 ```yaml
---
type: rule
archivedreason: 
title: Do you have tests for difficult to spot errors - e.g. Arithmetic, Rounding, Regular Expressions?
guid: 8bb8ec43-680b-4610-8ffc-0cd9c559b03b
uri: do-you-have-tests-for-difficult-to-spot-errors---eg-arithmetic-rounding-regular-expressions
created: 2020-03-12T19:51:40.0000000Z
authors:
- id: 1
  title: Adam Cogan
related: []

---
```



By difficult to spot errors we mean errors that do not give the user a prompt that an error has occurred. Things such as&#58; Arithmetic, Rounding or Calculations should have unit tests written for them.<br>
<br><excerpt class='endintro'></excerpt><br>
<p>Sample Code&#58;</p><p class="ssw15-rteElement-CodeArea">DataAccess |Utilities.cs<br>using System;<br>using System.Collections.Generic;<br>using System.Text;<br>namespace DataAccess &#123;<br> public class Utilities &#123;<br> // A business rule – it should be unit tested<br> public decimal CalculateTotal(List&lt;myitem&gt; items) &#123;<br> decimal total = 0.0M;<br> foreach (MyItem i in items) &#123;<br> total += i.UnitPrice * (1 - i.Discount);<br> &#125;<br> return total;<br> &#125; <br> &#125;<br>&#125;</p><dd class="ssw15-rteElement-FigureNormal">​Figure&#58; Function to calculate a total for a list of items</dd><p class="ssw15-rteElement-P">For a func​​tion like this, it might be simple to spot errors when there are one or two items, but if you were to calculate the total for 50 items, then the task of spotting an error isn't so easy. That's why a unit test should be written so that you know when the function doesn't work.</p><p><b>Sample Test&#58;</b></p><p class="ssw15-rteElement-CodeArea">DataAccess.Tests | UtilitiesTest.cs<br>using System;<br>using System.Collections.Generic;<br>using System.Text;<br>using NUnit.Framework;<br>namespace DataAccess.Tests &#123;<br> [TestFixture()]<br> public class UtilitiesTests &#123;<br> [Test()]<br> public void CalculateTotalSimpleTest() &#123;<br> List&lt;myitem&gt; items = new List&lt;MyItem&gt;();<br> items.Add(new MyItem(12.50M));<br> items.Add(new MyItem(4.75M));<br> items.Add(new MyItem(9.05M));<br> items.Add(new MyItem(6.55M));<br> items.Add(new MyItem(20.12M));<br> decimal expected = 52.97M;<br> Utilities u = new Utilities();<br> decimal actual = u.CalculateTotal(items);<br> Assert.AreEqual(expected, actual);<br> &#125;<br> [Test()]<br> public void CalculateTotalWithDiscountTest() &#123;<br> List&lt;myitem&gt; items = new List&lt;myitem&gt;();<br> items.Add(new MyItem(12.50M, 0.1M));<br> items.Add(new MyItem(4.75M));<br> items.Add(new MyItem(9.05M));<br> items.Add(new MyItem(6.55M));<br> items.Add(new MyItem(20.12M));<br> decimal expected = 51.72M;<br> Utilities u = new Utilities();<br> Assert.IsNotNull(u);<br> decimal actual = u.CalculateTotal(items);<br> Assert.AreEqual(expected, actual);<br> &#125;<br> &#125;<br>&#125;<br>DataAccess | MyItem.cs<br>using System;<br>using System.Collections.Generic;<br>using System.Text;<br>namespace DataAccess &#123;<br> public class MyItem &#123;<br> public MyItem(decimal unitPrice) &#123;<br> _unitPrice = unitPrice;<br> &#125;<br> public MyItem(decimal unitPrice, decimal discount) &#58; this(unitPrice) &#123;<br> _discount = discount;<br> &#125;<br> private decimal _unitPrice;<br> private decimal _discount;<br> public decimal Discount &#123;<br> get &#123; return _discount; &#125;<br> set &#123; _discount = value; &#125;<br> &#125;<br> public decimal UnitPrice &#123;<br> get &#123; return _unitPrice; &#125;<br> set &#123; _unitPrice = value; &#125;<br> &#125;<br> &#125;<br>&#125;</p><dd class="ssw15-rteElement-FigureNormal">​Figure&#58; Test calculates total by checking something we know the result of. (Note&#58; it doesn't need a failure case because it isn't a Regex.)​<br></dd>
□ □ □ □ □
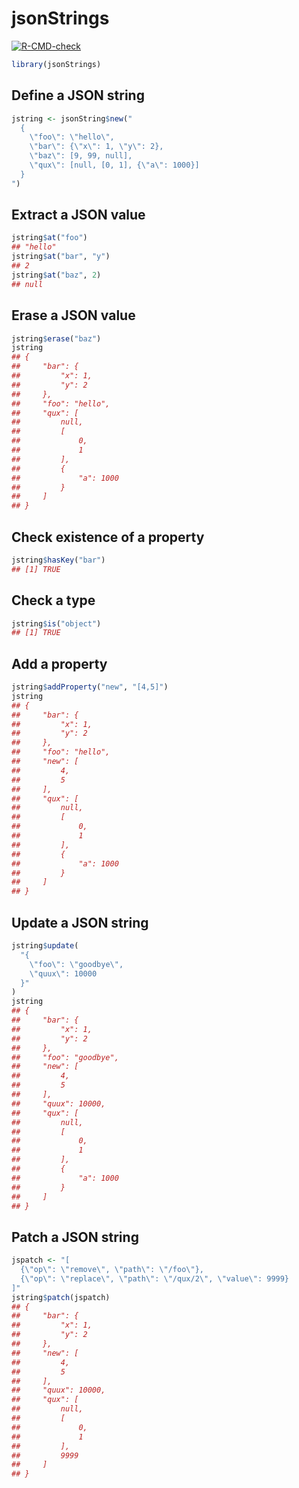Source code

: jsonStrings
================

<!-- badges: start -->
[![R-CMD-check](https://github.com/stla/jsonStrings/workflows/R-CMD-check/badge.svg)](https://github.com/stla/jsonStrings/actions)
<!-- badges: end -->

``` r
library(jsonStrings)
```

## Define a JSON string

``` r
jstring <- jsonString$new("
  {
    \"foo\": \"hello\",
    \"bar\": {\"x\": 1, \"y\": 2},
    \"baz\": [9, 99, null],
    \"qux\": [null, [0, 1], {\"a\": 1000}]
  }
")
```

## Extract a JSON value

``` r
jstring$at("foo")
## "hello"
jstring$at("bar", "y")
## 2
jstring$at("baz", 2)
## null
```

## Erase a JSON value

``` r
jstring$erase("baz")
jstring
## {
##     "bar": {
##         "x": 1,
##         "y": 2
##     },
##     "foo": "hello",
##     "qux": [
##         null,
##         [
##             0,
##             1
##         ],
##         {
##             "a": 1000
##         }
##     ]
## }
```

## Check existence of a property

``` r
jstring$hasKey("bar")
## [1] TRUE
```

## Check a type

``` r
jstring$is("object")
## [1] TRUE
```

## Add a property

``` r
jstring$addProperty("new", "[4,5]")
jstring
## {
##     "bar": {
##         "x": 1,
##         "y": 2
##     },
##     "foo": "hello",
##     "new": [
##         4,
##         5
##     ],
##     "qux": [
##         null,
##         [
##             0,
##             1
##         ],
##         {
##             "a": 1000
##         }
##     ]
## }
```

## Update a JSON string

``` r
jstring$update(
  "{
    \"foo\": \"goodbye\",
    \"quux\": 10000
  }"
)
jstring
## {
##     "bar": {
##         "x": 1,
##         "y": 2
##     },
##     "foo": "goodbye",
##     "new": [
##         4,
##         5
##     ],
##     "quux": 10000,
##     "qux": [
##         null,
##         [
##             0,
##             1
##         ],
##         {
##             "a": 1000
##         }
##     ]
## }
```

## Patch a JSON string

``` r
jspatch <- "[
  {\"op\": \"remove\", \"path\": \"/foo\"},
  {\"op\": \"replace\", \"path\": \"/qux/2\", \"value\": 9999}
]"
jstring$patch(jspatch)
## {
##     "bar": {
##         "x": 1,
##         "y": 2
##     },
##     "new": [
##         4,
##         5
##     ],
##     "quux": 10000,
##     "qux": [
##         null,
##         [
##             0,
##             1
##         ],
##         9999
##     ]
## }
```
□ □ □ □ □
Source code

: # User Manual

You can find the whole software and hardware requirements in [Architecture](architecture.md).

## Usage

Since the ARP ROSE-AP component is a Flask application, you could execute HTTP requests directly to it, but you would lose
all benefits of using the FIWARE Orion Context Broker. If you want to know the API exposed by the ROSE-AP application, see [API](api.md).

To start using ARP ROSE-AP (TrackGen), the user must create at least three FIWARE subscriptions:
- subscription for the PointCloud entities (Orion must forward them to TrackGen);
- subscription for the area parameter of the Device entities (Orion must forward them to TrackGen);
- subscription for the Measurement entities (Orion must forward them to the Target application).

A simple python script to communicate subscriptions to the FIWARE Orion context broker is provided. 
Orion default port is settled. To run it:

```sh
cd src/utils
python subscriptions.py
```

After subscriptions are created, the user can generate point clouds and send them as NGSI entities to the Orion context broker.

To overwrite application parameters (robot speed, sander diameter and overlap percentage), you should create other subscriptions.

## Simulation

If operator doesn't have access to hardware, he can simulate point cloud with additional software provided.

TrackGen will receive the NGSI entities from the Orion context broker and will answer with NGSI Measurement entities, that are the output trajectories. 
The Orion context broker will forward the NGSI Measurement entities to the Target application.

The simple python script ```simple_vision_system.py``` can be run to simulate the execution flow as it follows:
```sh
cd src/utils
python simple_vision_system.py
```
□ □ □ □ □
The lines to show are those in the data above that include "path".

▸ Response to this task:
  {\"op\": \"remove\", \"path\": \"/foo\"},
  {\"op\": \"replace\", \"path\": \"/qux/2\", \"value\": 9999}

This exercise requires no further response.